Data entries:
▼▼▼
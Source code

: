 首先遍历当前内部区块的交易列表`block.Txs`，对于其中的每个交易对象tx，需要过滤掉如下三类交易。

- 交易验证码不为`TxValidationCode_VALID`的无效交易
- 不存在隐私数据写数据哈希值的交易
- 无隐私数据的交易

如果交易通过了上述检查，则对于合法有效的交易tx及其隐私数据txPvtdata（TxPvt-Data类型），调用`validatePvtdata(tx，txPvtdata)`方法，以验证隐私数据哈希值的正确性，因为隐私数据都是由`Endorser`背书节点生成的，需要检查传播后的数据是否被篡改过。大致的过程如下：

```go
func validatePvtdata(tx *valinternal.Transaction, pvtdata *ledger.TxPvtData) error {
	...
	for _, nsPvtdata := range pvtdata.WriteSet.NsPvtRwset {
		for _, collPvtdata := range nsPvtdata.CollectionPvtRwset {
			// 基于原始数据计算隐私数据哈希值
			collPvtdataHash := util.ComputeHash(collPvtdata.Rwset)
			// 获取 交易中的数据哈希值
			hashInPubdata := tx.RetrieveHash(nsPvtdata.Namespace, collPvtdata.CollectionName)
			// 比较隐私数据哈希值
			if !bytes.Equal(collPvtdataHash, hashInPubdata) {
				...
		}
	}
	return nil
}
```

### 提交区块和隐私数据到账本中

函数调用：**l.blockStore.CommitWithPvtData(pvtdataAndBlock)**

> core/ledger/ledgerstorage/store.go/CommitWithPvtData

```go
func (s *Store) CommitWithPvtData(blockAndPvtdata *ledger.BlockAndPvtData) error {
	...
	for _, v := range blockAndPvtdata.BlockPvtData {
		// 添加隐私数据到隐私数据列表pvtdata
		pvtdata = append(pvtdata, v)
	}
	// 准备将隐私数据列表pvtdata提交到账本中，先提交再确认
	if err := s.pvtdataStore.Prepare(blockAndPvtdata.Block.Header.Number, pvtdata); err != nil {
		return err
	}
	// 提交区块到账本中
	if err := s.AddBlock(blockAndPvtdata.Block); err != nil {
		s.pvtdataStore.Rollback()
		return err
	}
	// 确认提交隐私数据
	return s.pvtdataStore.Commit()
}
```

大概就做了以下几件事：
▲▲▲
▼▼▼
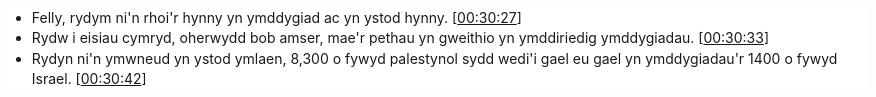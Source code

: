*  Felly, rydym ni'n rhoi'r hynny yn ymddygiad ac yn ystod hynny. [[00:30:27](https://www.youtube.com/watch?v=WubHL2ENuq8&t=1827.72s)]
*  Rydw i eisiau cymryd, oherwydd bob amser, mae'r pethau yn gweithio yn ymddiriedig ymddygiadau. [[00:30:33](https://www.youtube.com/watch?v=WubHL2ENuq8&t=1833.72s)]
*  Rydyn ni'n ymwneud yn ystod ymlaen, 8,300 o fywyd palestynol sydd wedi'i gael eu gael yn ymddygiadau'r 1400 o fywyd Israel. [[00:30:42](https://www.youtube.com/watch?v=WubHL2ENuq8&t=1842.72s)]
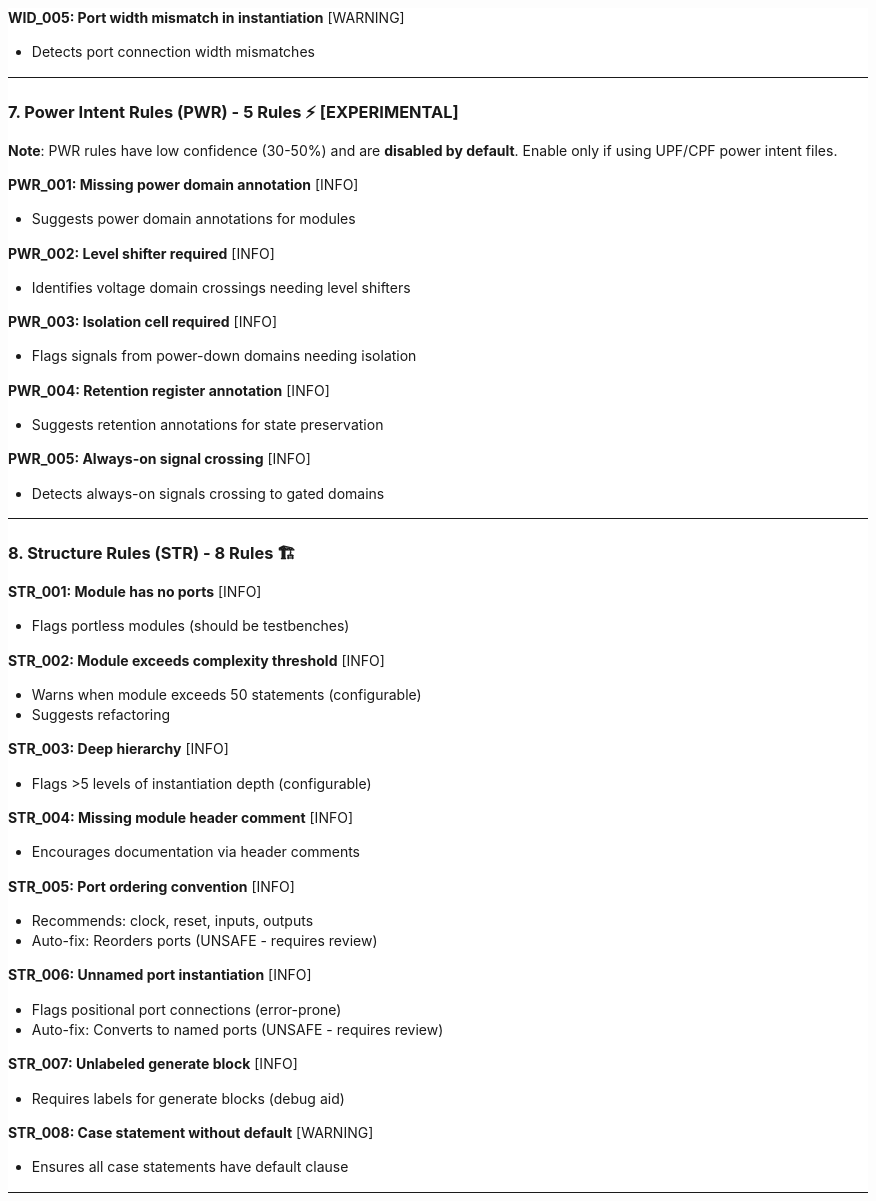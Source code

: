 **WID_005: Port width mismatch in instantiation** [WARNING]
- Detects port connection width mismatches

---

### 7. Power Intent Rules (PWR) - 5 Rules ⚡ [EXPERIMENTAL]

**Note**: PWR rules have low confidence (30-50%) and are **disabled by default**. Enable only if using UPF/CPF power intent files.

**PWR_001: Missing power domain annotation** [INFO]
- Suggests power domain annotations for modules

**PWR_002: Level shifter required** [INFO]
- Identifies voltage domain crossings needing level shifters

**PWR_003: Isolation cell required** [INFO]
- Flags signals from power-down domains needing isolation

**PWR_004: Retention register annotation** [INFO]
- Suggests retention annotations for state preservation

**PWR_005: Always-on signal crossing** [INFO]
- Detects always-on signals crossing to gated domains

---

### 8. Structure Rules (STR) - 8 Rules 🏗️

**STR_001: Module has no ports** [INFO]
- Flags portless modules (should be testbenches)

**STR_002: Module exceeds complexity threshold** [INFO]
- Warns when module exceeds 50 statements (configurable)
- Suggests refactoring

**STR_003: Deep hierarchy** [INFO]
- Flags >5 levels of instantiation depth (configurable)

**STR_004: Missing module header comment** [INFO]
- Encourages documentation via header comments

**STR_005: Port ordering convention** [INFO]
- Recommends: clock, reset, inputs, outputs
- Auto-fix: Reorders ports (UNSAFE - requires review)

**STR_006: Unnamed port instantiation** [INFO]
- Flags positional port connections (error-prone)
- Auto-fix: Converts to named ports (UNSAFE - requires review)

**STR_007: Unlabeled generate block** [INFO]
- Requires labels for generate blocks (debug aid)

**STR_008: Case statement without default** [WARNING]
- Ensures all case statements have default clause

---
▲▲▲
WORK INSTRUCTIONS: From the records above, transcribe exactly the run of lines that opens with the line holding "- Flags portless" and closes with the line holding "- Flags >5 levels", both included.

ANSWER SECTION:
- Flags portless modules (should be testbenches)

**STR_002: Module exceeds complexity threshold** [INFO]
- Warns when module exceeds 50 statements (configurable)
- Suggests refactoring

**STR_003: Deep hierarchy** [INFO]
- Flags >5 levels of instantiation depth (configurable)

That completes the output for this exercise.